E.GOVERNMENT ROLE & SUPPORT:
The ministry of road transport & highways is primarily concerned with the development of
national highways in India. The ministry is currently following an agency system in developing
roads in India. State Government, the Border Road Organization and the National Highway
authority of India acts as agencies of the Central Government. The prime focus of the
government is to develop roads of international standards, which are to provide facilities for
uninterrupted flow of traffic with enhanced safety measures including better riding surface,
better road geometry, better traffic management, service roads, grade separators, over bridges
and underpasses, by-passes and way side amenities. To execute its plan the ministry has
undertaken a National Highways Development Project which is being implemented in phases
and also the improvement of 54,500km of arterial roads is being done to make it to international
standards. A Special Accelerated Road Development Programme in North Eastern Region
(SARDP-NE) is being undertaken to widen 10,141 km of National Highways ensuring
connectivity of 88 districts in the north eastern region to the National Highways. A special
programme for development of roads in extremism affected areas have also been undertakenwhich connects 34 districts in 8 states of Andhra Pradesh, Bihar, Jharkhand, Chhattisgarh,
Madhya Pradesh, Maharashtra, Orissa and Uttar Pradesh. The ministry is also providing funds
from Central Road Fund to the state governments and Union Territories to connect the state
roads and other rural roads under the scheme of Inter-state connectivity & Economic Importance.
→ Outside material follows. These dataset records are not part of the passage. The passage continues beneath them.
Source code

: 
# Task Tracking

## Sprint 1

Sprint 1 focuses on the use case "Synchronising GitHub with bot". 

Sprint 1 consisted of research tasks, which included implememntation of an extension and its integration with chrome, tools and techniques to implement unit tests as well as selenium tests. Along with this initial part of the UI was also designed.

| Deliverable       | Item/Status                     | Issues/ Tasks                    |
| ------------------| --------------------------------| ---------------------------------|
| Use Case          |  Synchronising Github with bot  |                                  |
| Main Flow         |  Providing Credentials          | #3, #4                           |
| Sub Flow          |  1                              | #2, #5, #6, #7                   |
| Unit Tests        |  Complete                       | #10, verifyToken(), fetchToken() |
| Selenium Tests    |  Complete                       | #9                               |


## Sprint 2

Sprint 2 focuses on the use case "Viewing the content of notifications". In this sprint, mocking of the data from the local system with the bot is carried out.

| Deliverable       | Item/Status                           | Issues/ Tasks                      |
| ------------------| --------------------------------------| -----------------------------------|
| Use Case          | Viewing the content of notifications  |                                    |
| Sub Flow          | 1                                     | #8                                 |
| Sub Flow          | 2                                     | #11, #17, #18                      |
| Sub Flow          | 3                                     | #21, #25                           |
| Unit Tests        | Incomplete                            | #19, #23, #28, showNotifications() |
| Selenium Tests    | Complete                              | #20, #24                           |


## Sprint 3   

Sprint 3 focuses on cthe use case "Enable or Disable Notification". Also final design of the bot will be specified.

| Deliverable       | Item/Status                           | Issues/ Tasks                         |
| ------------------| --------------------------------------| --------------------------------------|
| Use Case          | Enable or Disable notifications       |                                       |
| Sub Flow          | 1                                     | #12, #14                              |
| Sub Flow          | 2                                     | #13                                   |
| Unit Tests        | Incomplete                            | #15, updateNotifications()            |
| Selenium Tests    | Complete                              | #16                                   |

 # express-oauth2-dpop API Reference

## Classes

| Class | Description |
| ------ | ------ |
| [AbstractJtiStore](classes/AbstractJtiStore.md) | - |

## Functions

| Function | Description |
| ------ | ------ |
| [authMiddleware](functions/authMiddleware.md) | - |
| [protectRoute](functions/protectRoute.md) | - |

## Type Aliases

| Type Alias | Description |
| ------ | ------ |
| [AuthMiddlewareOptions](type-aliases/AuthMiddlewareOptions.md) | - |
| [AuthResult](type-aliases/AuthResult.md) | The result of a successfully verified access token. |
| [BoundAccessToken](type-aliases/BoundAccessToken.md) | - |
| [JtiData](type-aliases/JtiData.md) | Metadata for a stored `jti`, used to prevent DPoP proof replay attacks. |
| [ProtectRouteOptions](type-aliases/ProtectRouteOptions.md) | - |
The ministry in order to attract private investment in road sector has started offering projects at
Build, Operate, and Transfer (BOT) basis allowing entrepreneurs to collect their investment from
tolls on selected stretches. Also the government initiative to provide capital grant of 40% of the
project cost and 100% tax exemption in any consecutive 10 years out of 20 years is seen as
positive step towards public-private partnership.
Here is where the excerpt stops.